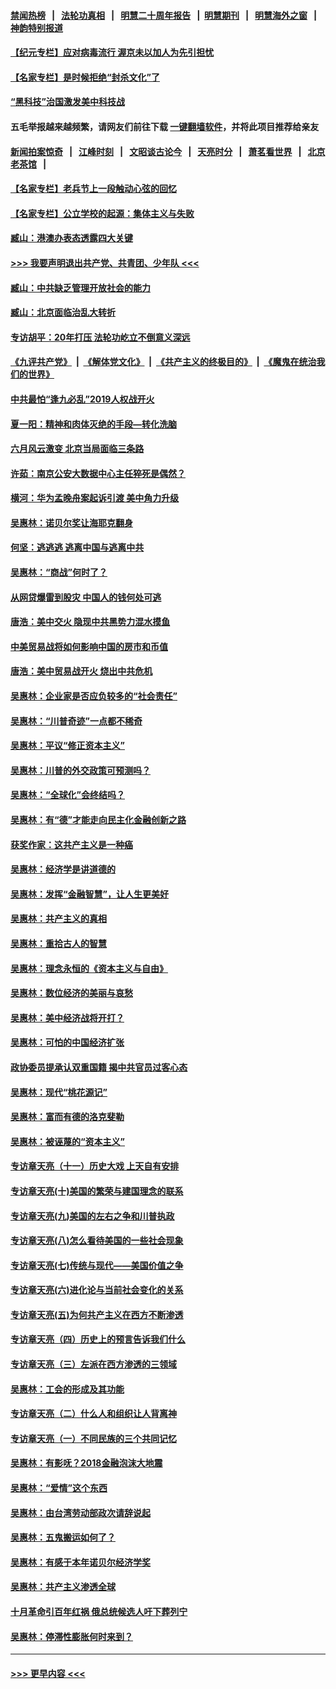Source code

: #### [禁闻热榜](热点新闻.md?=0)  &nbsp;&nbsp;|&nbsp;&nbsp; [法轮功真相](https://github.com/gfw-breaker/truth/blob/master/README.md?=0) &nbsp;&nbsp;|&nbsp;&nbsp; [明慧二十周年报告](https://github.com/gfw-breaker/mh-reports/blob/master/README.md?=0) &nbsp;&nbsp;|&nbsp;&nbsp;[明慧期刊](https://github.com/gfw-breaker/mh-qikan) &nbsp;&nbsp;|&nbsp;&nbsp; [明慧海外之窗](https://github.com/gfw-breaker/mh-news/blob/master/README.md?=0) &nbsp;&nbsp;|&nbsp;&nbsp; [神韵特别报道](https://github.com/gfw-breaker/mh-news/blob/master/shenyun.md?=0)
#### [【纪元专栏】应对病毒流行 渥京未以加人为先引担忧](../pages/nsc423/n11875714.md?t=03131003) 
#### [【名家专栏】是时候拒绝“封杀文化”了](../pages/nsc423/n11814093.md?t=03131003) 
#### [“黑科技”治国激发美中科技战](../pages/nsc423/n11638056.md?t=03131003) 
#### 五毛举报越来越频繁，请网友们前往下载 [一键翻墙软件](https://github.com/gfw-breaker/ssr-accounts)，并将此项目推荐给亲友
#### [新闻拍案惊奇](https://github.com/gfw-breaker/banned-news/blob/master/pages/link4.md) &nbsp;&nbsp;|&nbsp;&nbsp; [江峰时刻](https://github.com/gfw-breaker/banned-news/blob/master/pages/link4.md) &nbsp;&nbsp;|&nbsp;&nbsp; [文昭谈古论今](https://github.com/gfw-breaker/banned-news/blob/master/pages/link4.md) &nbsp;&nbsp;|&nbsp;&nbsp; [天亮时分](https://github.com/gfw-breaker/banned-news/blob/master/pages/link4.md) &nbsp;&nbsp;|&nbsp;&nbsp; [萧茗看世界](https://github.com/gfw-breaker/banned-news/blob/master/pages/link4.md) &nbsp;&nbsp;|&nbsp;&nbsp; [北京老茶馆](https://github.com/gfw-breaker/banned-news/blob/master/pages/link4.md) &nbsp;&nbsp;|&nbsp;&nbsp; 
#### [【名家专栏】老兵节上一段触动心弦的回忆](../pages/nsc423/n11646016.md?t=03131003) 
#### [【名家专栏】公立学校的起源：集体主义与失败](../pages/nsc423/n11601833.md?t=03131003) 
#### [臧山：港澳办表态透露四大关键](../pages/nsc423/n11421628.md?t=03131003) 
#### [>>> 我要声明退出共产党、共青团、少年队 <<<](https://github.com/begood0513/goodnews/blob/master/quit/letter.md) 
#### [臧山：中共缺乏管理开放社会的能力](../pages/nsc423/n11407457.md?t=03131003) 
#### [臧山：北京面临治乱大转折](../pages/nsc423/n11406895.md?t=03131003) 
#### [专访胡平：20年打压 法轮功屹立不倒意义深远](../pages/nsc423/n11398800.md?t=03131003) 
#### [《九评共产党》](https://github.com/begood0513/9ping.md/blob/master/README.md) &nbsp;|&nbsp; [《解体党文化》](../../../../jtdwh.md/blob/master/README.md)  &nbsp;|&nbsp; [《共产主义的终极目的》](../../../../gczydzjmd.md/blob/master/README.md) &nbsp;|&nbsp; [《魔鬼在统治我们的世界》](../../../../mgztzwmdsj.md/blob/master/README.md) 
#### [中共最怕“逢九必乱”2019人权战开火](../pages/nsc423/n11385248.md?t=03131003) 
#### [夏一阳：精神和肉体灭绝的手段—转化洗脑](../pages/nsc423/n11368250.md?t=03131003) 
#### [六月风云激变 北京当局面临三条路](../pages/nsc423/n11313668.md?t=03131003) 
#### [许茹：南京公安大数据中心主任猝死是偶然？](../pages/nsc423/n11064744.md?t=03131003) 
#### [横河：华为孟晚舟案起诉引渡 美中角力升级](../pages/nsc423/n11027230.md?t=03131003) 
#### [吴惠林：诺贝尔奖让海耶克翻身](../pages/nsc423/n10890049.md?t=03131003) 
#### [何坚：逃逃逃 逃离中国与逃离中共](../pages/nsc423/n10592891.md?t=03131003) 
#### [吴惠林：“商战”何时了？](../pages/nsc423/n10573558.md?t=03131003) 
#### [从网贷爆雷到股灾 中国人的钱何处可逃](../pages/nsc423/n10572800.md?t=03131003) 
#### [唐浩：美中交火 隐现中共黑势力混水摸鱼](../pages/nsc423/n10544040.md?t=03131003) 
#### [中美贸易战将如何影响中国的房市和币值](../pages/nsc423/n10543697.md?t=03131003) 
#### [唐浩：美中贸易战开火 烧出中共危机](../pages/nsc423/n10540126.md?t=03131003) 
#### [吴惠林：企业家是否应负较多的“社会责任”](../pages/nsc423/n10535022.md?t=03131003) 
#### [吴惠林：“川普奇迹”一点都不稀奇](../pages/nsc423/n10512808.md?t=03131003) 
#### [吴惠林：平议“修正资本主义”](../pages/nsc423/n10495724.md?t=03131003) 
#### [吴惠林：川普的外交政策可预测吗？](../pages/nsc423/n10462387.md?t=03131003) 
#### [吴惠林：“全球化”会终结吗？](../pages/nsc423/n10452838.md?t=03131003) 
#### [吴惠林：有“德”才能走向民主化金融创新之路](../pages/nsc423/n10432292.md?t=03131003) 
#### [获奖作家：这共产主义是一种癌](../pages/nsc423/n10431541.md?t=03131003) 
#### [吴惠林：经济学是讲道德的](../pages/nsc423/n10398014.md?t=03131003) 
#### [吴惠林：发挥“金融智慧”，让人生更美好](../pages/nsc423/n10375019.md?t=03131003) 
#### [吴惠林：共产主义的真相](../pages/nsc423/n10351394.md?t=03131003) 
#### [吴惠林：重拾古人的智慧](../pages/nsc423/n10337691.md?t=03131003) 
#### [吴惠林：理念永恒的《资本主义与自由》](../pages/nsc423/n10316274.md?t=03131003) 
#### [吴惠林：数位经济的美丽与哀愁](../pages/nsc423/n10292946.md?t=03131003) 
#### [吴惠林：美中经济战将开打？](../pages/nsc423/n10258825.md?t=03131003) 
#### [吴惠林：可怕的中国经济扩张](../pages/nsc423/n10219147.md?t=03131003) 
#### [政协委员提承认双重国籍 揭中共官员过客心态](../pages/nsc423/n10208809.md?t=03131003) 
#### [吴惠林：现代“桃花源记”](../pages/nsc423/n10185234.md?t=03131003) 
#### [吴惠林：富而有德的洛克斐勒](../pages/nsc423/n10142264.md?t=03131003) 
#### [吴惠林：被诬蔑的“资本主义”](../pages/nsc423/n10124816.md?t=03131003) 
#### [专访章天亮（十一）历史大戏 上天自有安排](../pages/nsc423/n10094905.md?t=03131003) 
#### [专访章天亮(十)美国的繁荣与建国理念的联系](../pages/nsc423/n10094899.md?t=03131003) 
#### [专访章天亮(九)美国的左右之争和川普执政](../pages/nsc423/n10094889.md?t=03131003) 
#### [专访章天亮(八)怎么看待美国的一些社会现象](../pages/nsc423/n10094857.md?t=03131003) 
#### [专访章天亮(七)传统与现代——美国价值之争](../pages/nsc423/n10093140.md?t=03131003) 
#### [专访章天亮(六)进化论与当前社会变化的关系](../pages/nsc423/n10092036.md?t=03131003) 
#### [专访章天亮(五)为何共产主义在西方不断渗透](../pages/nsc423/n10083620.md?t=03131003) 
#### [专访章天亮（四）历史上的预言告诉我们什么](../pages/nsc423/n10083606.md?t=03131003) 
#### [专访章天亮（三）左派在西方渗透的三领域](../pages/nsc423/n10081115.md?t=03131003) 
#### [吴惠林：工会的形成及其功能](../pages/nsc423/n10080633.md?t=03131003) 
#### [专访章天亮（二）什么人和组织让人背离神](../pages/nsc423/n10076637.md?t=03131003) 
#### [专访章天亮（一）不同民族的三个共同记忆](../pages/nsc423/n10074188.md?t=03131003) 
#### [吴惠林：有影呒？2018金融泡沫大地震](../pages/nsc423/n10040534.md?t=03131003) 
#### [吴惠林：“爱情”这个东西](../pages/nsc423/n10019423.md?t=03131003) 
#### [吴惠林：由台湾劳动部政次请辞说起](../pages/nsc423/n9979679.md?t=03131003) 
#### [吴惠林：五鬼搬运如何了？](../pages/nsc423/n9925338.md?t=03131003) 
#### [吴惠林：有感于本年诺贝尔经济学奖](../pages/nsc423/n9871883.md?t=03131003) 
#### [吴惠林：共产主义渗透全球](../pages/nsc423/n9812748.md?t=03131003) 
#### [十月革命引百年红祸 俄总统候选人吁下葬列宁](../pages/nsc423/n9810182.md?t=03131003) 
#### [吴惠林：停滞性膨胀何时来到？](../pages/nsc423/n9764136.md?t=03131003) 

----
#### [ >>> 更早内容 <<< ](../indexes/nsc423-earlier.md)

◆ ◆ ◆ ◆

▸ WHAT YOU HAVE TO DO:
Using the records above, pull out each line where the word "README" occurs.

▸ ANSWER TO THIS TASK:
: #### [禁闻热榜](热点新闻.md?=0)  &nbsp;&nbsp;|&nbsp;&nbsp; [法轮功真相](https://github.com/gfw-breaker/truth/blob/master/README.md?=0) &nbsp;&nbsp;|&nbsp;&nbsp; [明慧二十周年报告](https://github.com/gfw-breaker/mh-reports/blob/master/README.md?=0) &nbsp;&nbsp;|&nbsp;&nbsp;[明慧期刊](https://github.com/gfw-breaker/mh-qikan) &nbsp;&nbsp;|&nbsp;&nbsp; [明慧海外之窗](https://github.com/gfw-breaker/mh-news/blob/master/README.md?=0) &nbsp;&nbsp;|&nbsp;&nbsp; [神韵特别报道](https://github.com/gfw-breaker/mh-news/blob/master/shenyun.md?=0)
#### [《九评共产党》](https://github.com/begood0513/9ping.md/blob/master/README.md) &nbsp;|&nbsp; [《解体党文化》](../../../../jtdwh.md/blob/master/README.md)  &nbsp;|&nbsp; [《共产主义的终极目的》](../../../../gczydzjmd.md/blob/master/README.md) &nbsp;|&nbsp; [《魔鬼在统治我们的世界》](../../../../mgztzwmdsj.md/blob/master/README.md) 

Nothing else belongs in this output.